L’annonce de son retrait intervient moins d’un mois après le brusque limogeage de son gouvernement et de son premier ministre, qui lui reprochaient de mauvais résultats économiques. Il avait justifié cette décision par l’insuffisance des résultats en matière de développement et avait promis de prendre des mesures sociales pour répondre au mécontentement croissant de la population face à la stagnation du niveau de vie.

 

A la tête du pays depuis 1989, alors que le Kazakhstan était encore une république soviétique, Nazarbayev a conservé le pouvoir au moment de l’indépendance avant d’être réélu à maintes reprises lors d’élections taillées sur mesure. En avril 2015, il avait été reconduit dans son mandat présidentiel en obtenant plus de 97 % des suffrages. Il bénéficie non seulement d’une popularité basée sur le gage de stabilité qu’il représente mais aussi d’un statut officiel de « père de la nation », qui lui garantit par ailleurs l’immunité judiciaire et un rôle influent.

 

Ainsi, malgré sa démission, N. Nazarbayev ne devrait pas disparaître pour autant de la vie politique kazakhe. Il reste membre du Conseil constitutionnel et président du parti au pouvoir Nur Otan. Il reste également à la tête du Conseil de sécurité du pays, et partant en charge des forces de l’ordre. Enfin, grâce à des mesures qu’il avait prises lors de sa présidence, il peut jouir du statut particulier de « Premier président » de la nation.

 

La société civile et la sphère journaliste ont été prises de court par cette décision et peinent encore à voir clair dans les intentions du président.
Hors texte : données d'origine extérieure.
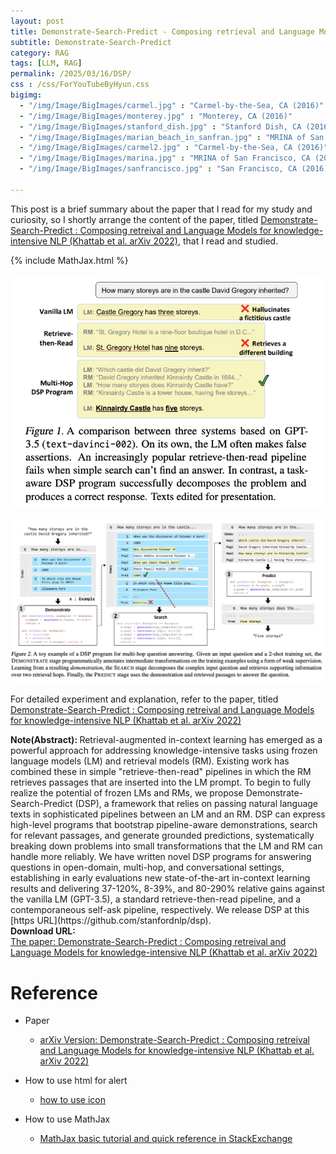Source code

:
 ```yaml
---
layout: post
title: Demonstrate-Search-Predict - Composing retrieval and Language Models for Knowledge-intenstive NLP
subtitle: Demonstrate-Search-Predict
category: RAG
tags: [LLM, RAG]
permalink: /2025/03/16/DSP/
css : /css/ForYouTubeByHyun.css
bigimg: 
  - "/img/Image/BigImages/carmel.jpg" : "Carmel-by-the-Sea, CA (2016)"
  - "/img/Image/BigImages/monterey.jpg" : "Monterey, CA (2016)"
  - "/img/Image/BigImages/stanford_dish.jpg" : "Stanford Dish, CA (2016)"
  - "/img/Image/BigImages/marian_beach_in_sanfran.jpg" : "MRINA of San Francisco, CA (2016)"
  - "/img/Image/BigImages/carmel2.jpg" : "Carmel-by-the-Sea, CA (2016)"
  - "/img/Image/BigImages/marina.jpg" : "MRINA of San Francisco, CA (2016)"
  - "/img/Image/BigImages/sanfrancisco.jpg" : "San Francisco, CA (2016)"
  
---
```


This post is a brief summary about the paper that I read for my study and curiosity, so I shortly arrange the content of the paper, titled [Demonstrate-Search-Predict : Composing retreival and Language Models for knowledge-intensive NLP (Khattab et al. arXiv 2022)](https://arxiv.org/abs/2212.14024), that I read and studied. 

{% include MathJax.html %}


![Khattab et al. arXiv 2022](/img/Image/NaturalLanguageProcessing/Papers/RAG/2025-03-16-DSP/DSP_01.png)


![Khattab et al. arXiv 2022](/img/Image/NaturalLanguageProcessing/Papers/RAG/2025-03-16-DSP/DSP_02.png)


For detailed experiment and explanation, refer to the paper, titled [Demonstrate-Search-Predict : Composing retreival and Language Models for knowledge-intensive NLP (Khattab et al. arXiv 2022)](https://arxiv.org/abs/2212.14024)

<div class="alert alert-info" role="alert"><i class="fa fa-info-circle"></i> <b>Note(Abstract): </b>
Retrieval-augmented in-context learning has emerged as a powerful approach for addressing knowledge-intensive tasks using frozen language models (LM) and retrieval models (RM). Existing work has combined these in simple "retrieve-then-read" pipelines in which the RM retrieves passages that are inserted into the LM prompt. To begin to fully realize the potential of frozen LMs and RMs, we propose Demonstrate-Search-Predict (DSP), a framework that relies on passing natural language texts in sophisticated pipelines between an LM and an RM. DSP can express high-level programs that bootstrap pipeline-aware demonstrations, search for relevant passages, and generate grounded predictions, systematically breaking down problems into small transformations that the LM and RM can handle more reliably. We have written novel DSP programs for answering questions in open-domain, multi-hop, and conversational settings, establishing in early evaluations new state-of-the-art in-context learning results and delivering 37-120%, 8-39%, and 80-290% relative gains against the vanilla LM (GPT-3.5), a standard retrieve-then-read pipeline, and a contemporaneous self-ask pipeline, respectively. We release DSP at this [https URL](https://github.com/stanfordnlp/dsp).
</div>

<div class="alert alert-success" role="alert"><i class="fa fa-paperclip fa-lg"></i> <b>Download URL: </b><br>
  <a href="https://arxiv.org/abs/2212.14024">The paper: Demonstrate-Search-Predict : Composing retreival and Language Models for knowledge-intensive NLP (Khattab et al. arXiv 2022)</a></div>

# Reference 

- Paper 
  - [arXiv Version: Demonstrate-Search-Predict : Composing retreival and Language Models for knowledge-intensive NLP (Khattab et al. arXiv 2022)](https://arxiv.org/abs/2212.14024)
  
- How to use html for alert
  - [how to use icon](http://idratherbewriting.com/documentation-theme-jekyll/mydoc_icons.html)
 
- How to use MathJax 
  - [MathJax basic tutorial and quick reference in StackExchange](https://math.meta.stackexchange.com/questions/5020/mathjax-basic-tutorial-and-quick-reference)


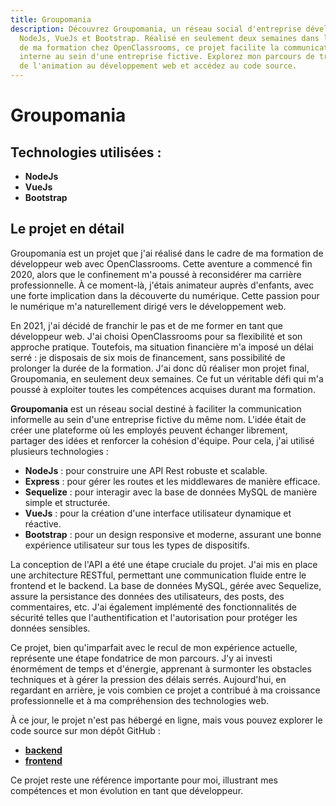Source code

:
 ```yaml
---
title: Groupomania
description: Découvrez Groupomania, un réseau social d'entreprise développé avec
  NodeJs, VueJs et Bootstrap. Réalisé en seulement deux semaines dans le cadre
  de ma formation chez OpenClassrooms, ce projet facilite la communication
  interne au sein d'une entreprise fictive. Explorez mon parcours de transition
  de l'animation au développement web et accédez au code source.
---
```


# Groupomania

## Technologies utilisées :

- **NodeJs**
- **VueJs**
- **Bootstrap**

## Le projet en détail

Groupomania est un projet que j'ai réalisé dans le cadre de ma formation de développeur web avec OpenClassrooms. Cette aventure a commencé fin 2020, alors que le confinement m'a poussé à reconsidérer ma carrière professionnelle. À ce moment-là, j'étais animateur auprès d'enfants, avec une forte implication dans la découverte du numérique. Cette passion pour le numérique m'a naturellement dirigé vers le développement web.

En 2021, j'ai décidé de franchir le pas et de me former en tant que développeur web. J'ai choisi OpenClassrooms pour sa flexibilité et son approche pratique. Toutefois, ma situation financière m'a imposé un délai serré : je disposais de six mois de financement, sans possibilité de prolonger la durée de la formation. J'ai donc dû réaliser mon projet final, Groupomania, en seulement deux semaines. Ce fut un véritable défi qui m'a poussé à exploiter toutes les compétences acquises durant ma formation.

**Groupomania** est un réseau social destiné à faciliter la communication informelle au sein d'une entreprise fictive du même nom. L'idée était de créer une plateforme où les employés peuvent échanger librement, partager des idées et renforcer la cohésion d'équipe. Pour cela, j'ai utilisé plusieurs technologies :

- **NodeJs** : pour construire une API Rest robuste et scalable.
- **Express** : pour gérer les routes et les middlewares de manière efficace.
- **Sequelize** : pour interagir avec la base de données MySQL de manière simple et structurée.
- **VueJs** : pour la création d'une interface utilisateur dynamique et réactive.
- **Bootstrap** : pour un design responsive et moderne, assurant une bonne expérience utilisateur sur tous les types de dispositifs.

La conception de l'API a été une étape cruciale du projet. J'ai mis en place une architecture RESTful, permettant une communication fluide entre le frontend et le backend. La base de données MySQL, gérée avec Sequelize, assure la persistance des données des utilisateurs, des posts, des commentaires, etc. J'ai également implémenté des fonctionnalités de sécurité telles que l'authentification et l'autorisation pour protéger les données sensibles.

Ce projet, bien qu'imparfait avec le recul de mon expérience actuelle, représente une étape fondatrice de mon parcours. J'y ai investi énormément de temps et d'énergie, apprenant à surmonter les obstacles techniques et à gérer la pression des délais serrés. Aujourd'hui, en regardant en arrière, je vois combien ce projet a contribué à ma croissance professionnelle et à ma compréhension des technologies web.

À ce jour, le projet n'est pas hébergé en ligne, mais vous pouvez explorer le code source sur mon dépôt GitHub :

- [**backend**](https://github.com/GuillaumePons63/Pons_P7_Backend)
- [**frontend**](https://github.com/GuillaumePons63/Pons_P7_Frontend)

Ce projet reste une référence importante pour moi, illustrant mes compétences et mon évolution en tant que développeur.
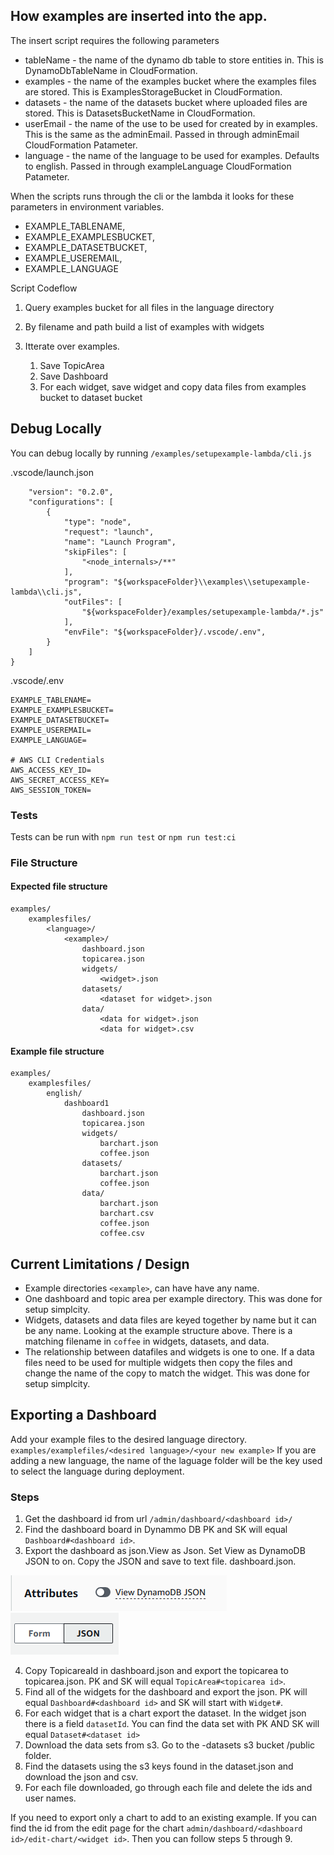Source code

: ## How examples are inserted into the app.

The insert script requires the following parameters

- tableName - the name of the dynamo db table to store entities in. This is DynamoDbTableName in CloudFormation.
- examples - the name of the examples bucket where the examples files are stored. This is ExamplesStorageBucket in CloudFormation.
- datasets - the name of the datasets bucket where uploaded files are stored. This is DatasetsBucketName in CloudFormation.
- userEmail - the name of the use to be used for created by in examples. This is the same as the adminEmail. Passed in through adminEmail CloudFormation Patameter.
- language - the name of the language to be used for examples. Defaults to english. Passed in through exampleLanguage CloudFormation Patameter.

When the scripts runs through the cli or the lambda it looks for these parameters in environment variables.

- EXAMPLE_TABLENAME,
- EXAMPLE_EXAMPLESBUCKET,
- EXAMPLE_DATASETBUCKET,
- EXAMPLE_USEREMAIL,
- EXAMPLE_LANGUAGE

Script Codeflow

1. Query examples bucket for all files in the language directory
2. By filename and path build a list of examples with widgets
3. Itterate over examples.

   1. Save TopicArea
   2. Save Dashboard
   3. For each widget, save widget and copy data files from examples bucket to dataset bucket

## Debug Locally

You can debug locally by running `/examples/setupexample-lambda/cli.js`

.vscode/launch.json

```
    "version": "0.2.0",
    "configurations": [
        {
            "type": "node",
            "request": "launch",
            "name": "Launch Program",
            "skipFiles": [
                "<node_internals>/**"
            ],
            "program": "${workspaceFolder}\\examples\\setupexample-lambda\\cli.js",
            "outFiles": [
                "${workspaceFolder}/examples/setupexample-lambda/*.js"
            ],
            "envFile": "${workspaceFolder}/.vscode/.env",
        }
    ]
}
```

.vscode/.env

```
EXAMPLE_TABLENAME=
EXAMPLE_EXAMPLESBUCKET=
EXAMPLE_DATASETBUCKET=
EXAMPLE_USEREMAIL=
EXAMPLE_LANGUAGE=

# AWS CLI Credentials
AWS_ACCESS_KEY_ID=
AWS_SECRET_ACCESS_KEY=
AWS_SESSION_TOKEN=

```

### Tests

Tests can be run with `npm run test` or `npm run test:ci`

### File Structure

#### Expected file structure

```
examples/
    examplesfiles/
        <language>/
            <example>/
                dashboard.json
                topicarea.json
                widgets/
                    <widget>.json
                datasets/
                    <dataset for widget>.json
                data/
                    <data for widget>.json
                    <data for widget>.csv

```

#### Example file structure

```
examples/
    examplesfiles/
        english/
            dashboard1
                dashboard.json
                topicarea.json
                widgets/
                    barchart.json
                    coffee.json
                datasets/
                    barchart.json
                    coffee.json
                data/
                    barchart.json
                    barchart.csv
                    coffee.json
                    coffee.csv

```

## Current Limitations / Design

- Example directories `<example>`, can have have any name.
- One dashboard and topic area per example directory. This was done for setup simplcity.
- Widgets, datasets and data files are keyed together by name but it can be any name. Looking at the example structure above. There is a matching filename in `coffee` in widgets, datasets, and data.
- The relationship between datafiles and widgets is one to one. If a data files need to be used for multiple widgets then copy the files and change the name of the copy to match the widget. This was done for setup simplcity.

## Exporting a Dashboard

Add your example files to the desired language directory. `examples/examplefiles/<desired language>/<your new example>`
If you are adding a new language, the name of the laguage folder will be the key used to select the language during deployment.

### Steps

1. Get the dashboard id from url `/admin/dashboard/<dashboard id>/`
2. Find the dashboard board in Dynammo DB PK and SK will equal `Dashboard#<dashboard id>`.
3. Export the dashboard as json.View as Json. Set View as DynamoDB JSON to on. Copy the JSON and save to text file. dashboard.json.

![DbOption](dynamodboption.png)![View](viewasoptions.png)

4. Copy TopicareaId in dashboard.json and export the topicarea to topicarea.json. PK and SK will equal `TopicArea#<topicarea id>`.
5. Find all of the widgets for the dashboard and export the json. PK will equal `Dashboard#<dashboard id>` and SK will start with `Widget#`.
6. For each widget that is a chart export the dataset. In the widget json there is a field `datasetId`. You can find the data set with PK AND SK will equal `Dataset#<dataset id>`
7. Download the data sets from s3. Go to the -datasets s3 bucket /public folder.
8. Find the datasets using the s3 keys found in the dataset.json and download the json and csv.
9. For each file downloaded, go through each file and delete the ids and user names.

If you need to export only a chart to add to an existing example. If you can find the id from the edit page for the chart `admin/dashboard/<dashboard id>/edit-chart/<widget id>`. Then you can follow steps 5 through 9.
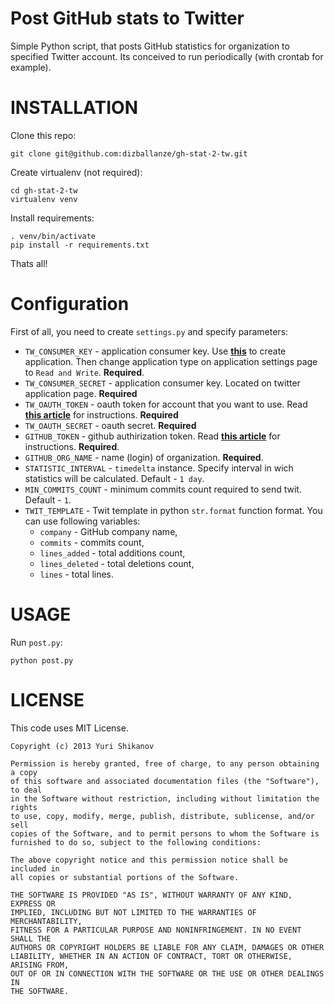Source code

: Post GitHub stats to Twitter
====================================

Simple Python script, that posts GitHub statistics for organization to specified Twitter account.
Its conceived to run periodically (with crontab for example).


INSTALLATION
============

Clone this repo:
```
git clone git@github.com:dizballanze/gh-stat-2-tw.git
```

Create virtualenv (not required):
```
cd gh-stat-2-tw
virtualenv venv
```

Install requirements:
```
. venv/bin/activate
pip install -r requirements.txt
```

Thats all!


Configuration
=============

First of all, you need to create `settings.py` and specify parameters:

-  `TW_CONSUMER_KEY` - application consumer key. Use **[this](https://dev.twitter.com/apps)** to create application. Then change application type on application settings page to `Read and Write`. **Required**.
-  `TW_CONSUMER_SECRET` - application consumer key. Located on twitter application page. **Required**
-  `TW_OAUTH_TOKEN` - oauth token for account that you want to use. Read **[this article](https://dev.twitter.com/docs/auth/tokens-devtwittercom)** for instructions. **Required**
-  `TW_OAUTH_SECRET` - oauth secret. **Required**
-  `GITHUB_TOKEN` - github authirization token. Read **[this article](https://help.github.com/articles/creating-an-access-token-for-command-line-use#creating-a-token)** for instructions. **Required**.
-  `GITHUB_ORG_NAME` - name (login) of organization. **Required**.
-  `STATISTIC_INTERVAL` - `timedelta` instance. Specify interval in wich statistics will be calculated. Default - `1 day`.
-  `MIN_COMMITS_COUNT` - minimum commits count required to send twit. Default - `1`.
-  `TWIT_TEMPLATE` - Twit template in python `str.format` function format. You can use following variables:
    -  `company` - GitHub company name,
    -  `commits` - commits count,
    -  `lines_added` - total additions count,
    -  `lines_deleted` - total deletions count,
    -  `lines` - total lines.


USAGE
=====
Run `post.py`:
```
python post.py
```


LICENSE
=======
This code uses MIT License.

```
Copyright (c) 2013 Yuri Shikanov

Permission is hereby granted, free of charge, to any person obtaining a copy
of this software and associated documentation files (the "Software"), to deal
in the Software without restriction, including without limitation the rights
to use, copy, modify, merge, publish, distribute, sublicense, and/or sell
copies of the Software, and to permit persons to whom the Software is
furnished to do so, subject to the following conditions:

The above copyright notice and this permission notice shall be included in
all copies or substantial portions of the Software.

THE SOFTWARE IS PROVIDED "AS IS", WITHOUT WARRANTY OF ANY KIND, EXPRESS OR
IMPLIED, INCLUDING BUT NOT LIMITED TO THE WARRANTIES OF MERCHANTABILITY,
FITNESS FOR A PARTICULAR PURPOSE AND NONINFRINGEMENT. IN NO EVENT SHALL THE
AUTHORS OR COPYRIGHT HOLDERS BE LIABLE FOR ANY CLAIM, DAMAGES OR OTHER
LIABILITY, WHETHER IN AN ACTION OF CONTRACT, TORT OR OTHERWISE, ARISING FROM,
OUT OF OR IN CONNECTION WITH THE SOFTWARE OR THE USE OR OTHER DEALINGS IN
THE SOFTWARE.
```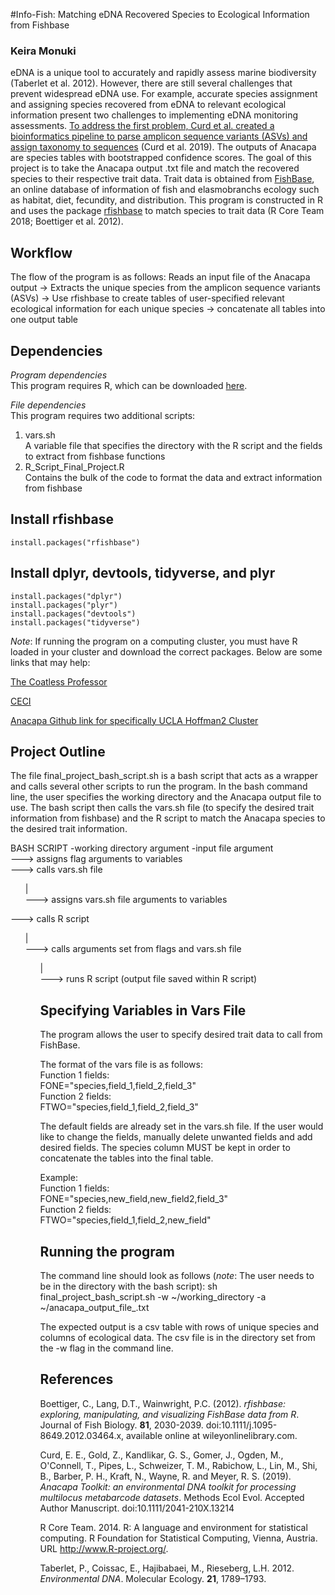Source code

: #Info-Fish: Matching eDNA Recovered Species to Ecological Information from Fishbase
### Keira Monuki
eDNA is a unique tool to accurately and rapidly assess marine biodiversity (Taberlet et al. 2012). However, there are still several challenges that prevent widespread eDNA use. For example, accurate species assignment and assigning species recovered from eDNA to  relevant ecological information present two challenges to implementing eDNA monitoring assessments. [To address the first problem, Curd et al. created a bioinformatics pipeline to parse amplicon sequence variants (ASVs) and assign taxonomy to sequences](https://github.com/limey-bean/Anacapa) (Curd et al. 2019). The outputs of Anacapa are species tables with bootstrapped confidence scores. The goal of this project is to take the Anacapa output .txt file and match the recovered species to their respective trait data. Trait data is obtained from [FishBase](https://www.fishbase.se/search.php), an online database of information of fish and elasmobranchs ecology such as habitat, diet, fecundity, and distribution. This program is constructed in R and uses the package [rfishbase](https://cran.r-project.org/web/packages/rfishbase/rfishbase.pdf) to match species to trait data (R Core Team 2018; Boettiger et al. 2012).

## Workflow

The flow of the program is as follows:
Reads an input file of the Anacapa output -> Extracts the unique species from the amplicon sequence variants (ASVs) -> Use rfishbase to create tables of user-specified relevant ecological information for each unique species -> concatenate all tables into one output table

## Dependencies

*Program dependencies*    <br />
This program requires R, which can be downloaded [here](https://www.r-project.org/).  

*File dependencies*    <br />
This program requires two additional scripts:   <br />
1. vars.sh    <br />
A variable file that specifies the directory with the R script and the fields to extract from fishbase functions   <br />
2. R_Script_Final_Project.R   <br />
Contains the bulk of the code to format the data and extract information from fishbase

## Install rfishbase

``` {r}
install.packages("rfishbase")
```
## Install dplyr, devtools, tidyverse, and plyr

```{r}
install.packages("dplyr")
install.packages("plyr")
install.packages("devtools")
install.packages("tidyverse")
```
*Note*: If running the program on a computing cluster, you must have R loaded in your cluster and download the correct packages. Below are some links that may help:

[The Coatless Professor](https://thecoatlessprofessor.com/programming/working-with-r-on-a-cluster/)

[CECI](https://support.ceci-hpc.be/doc/_contents/Software/R/r_packages.html)

[Anacapa Github link for specifically UCLA Hoffman2 Cluster](https://github.com/limey-bean/Anacapa)

## Project Outline

The file final_project_bash_script.sh is a bash script that acts as a wrapper and calls several other scripts to run the program. In the bash command line, the user specifies the working directory and the Anacapa output file to use. The bash script then calls the vars.sh file (to specify the desired trait information from fishbase) and the R script to match the Anacapa species to the desired trait information.

BASH SCRIPT -working directory argument -input file argument   <br />
---> assigns flag arguments to variables    <br />
---> calls vars.sh file    <br />
<ol>
  |     <br />
  ---> assigns vars.sh file arguments to variables    <br />
</ol>  
---> calls R script    <br />
<ol>
  |    <br />
  ---> calls arguments set from flags and vars.sh file   <br />
  <ol>
  |    <br />
  ---> runs R script (output file saved within R script)    <br />

## Specifying Variables in Vars File

The program allows the user to specify desired trait data to call from FishBase.

The format of the vars file is as follows:   <br />
Function 1 fields:    <br />
FONE="species,field_1,field_2,field_3"   <br />
Function 2 fields:    <br />
FTWO="species,field_1,field_2,field_3"   <br />

The default fields are already set in the vars.sh file. If the user would like to change the fields, manually delete unwanted fields and add desired fields. The species column MUST be kept in order to concatenate the tables into the final table.

Example:   <br />
Function 1 fields:    <br />
FONE="species,new_field,new_field2,field_3"    <br />
Function 2 fields:    <br />
FTWO="species,field_1,field_2,new_field"   <br />

## Running the program

The command line should look as follows (*note*: The user needs to be in the directory with the bash script):
sh final_project_bash_script.sh -w ~/working_directory -a ~/anacapa_output_file_.txt  <br />

The expected output is a csv table with rows of unique species and columns of ecological data. The csv file is in the directory set from the -w flag in the command line.

## References

Boettiger, C., Lang, D.T., Wainwright, P.C. (2012). *rfishbase: exploring, manipulating, and visualizing FishBase data from R*. Journal of Fish Biology. **81**, 2030-2039. doi:10.1111/j.1095-8649.2012.03464.x, available online at wileyonlinelibrary.com.

Curd, E. E., Gold, Z., Kandlikar, G. S., Gomer, J., Ogden, M., O'Connell, T., Pipes, L., Schweizer, T. M., Rabichow, L., Lin, M., Shi, B., Barber, P. H., Kraft, N., Wayne, R. and Meyer, R. S. (2019). *Anacapa Toolkit: an environmental DNA toolkit for processing multilocus metabarcode datasets*. Methods Ecol Evol. Accepted Author Manuscript. doi:10.1111/2041-210X.13214

R Core Team. 2014. R: A language and environment for statistical computing. R Foundation for Statistical Computing, Vienna, Austria. URL http://www.R-project.org/.

Taberlet, P., Coissac, E., Hajibabaei, M., Rieseberg, L.H. 2012. *Environmental DNA*. Molecular Ecology. **21**, 1789–1793.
Selon certains observateurs, N. Nazarbayev continuera à gouverner le pays mais avec un titre différent comme l’indique l’analyste indépendant Sergueï Douvanov qui affirme que si l’ex-président “aura tous les pouvoirs […], cet agenda présidentiel chargé avec réunion gouvernementales, visites diplomatiques et cérémonies […] sera pour quelqu’un d’autre.” Pour certains commentateurs politiques, l’ancien président commence à préparer sa succession au profit de sa fille, Dagira, qui sera vraisemblablement candidate aux prochaines présidentielles.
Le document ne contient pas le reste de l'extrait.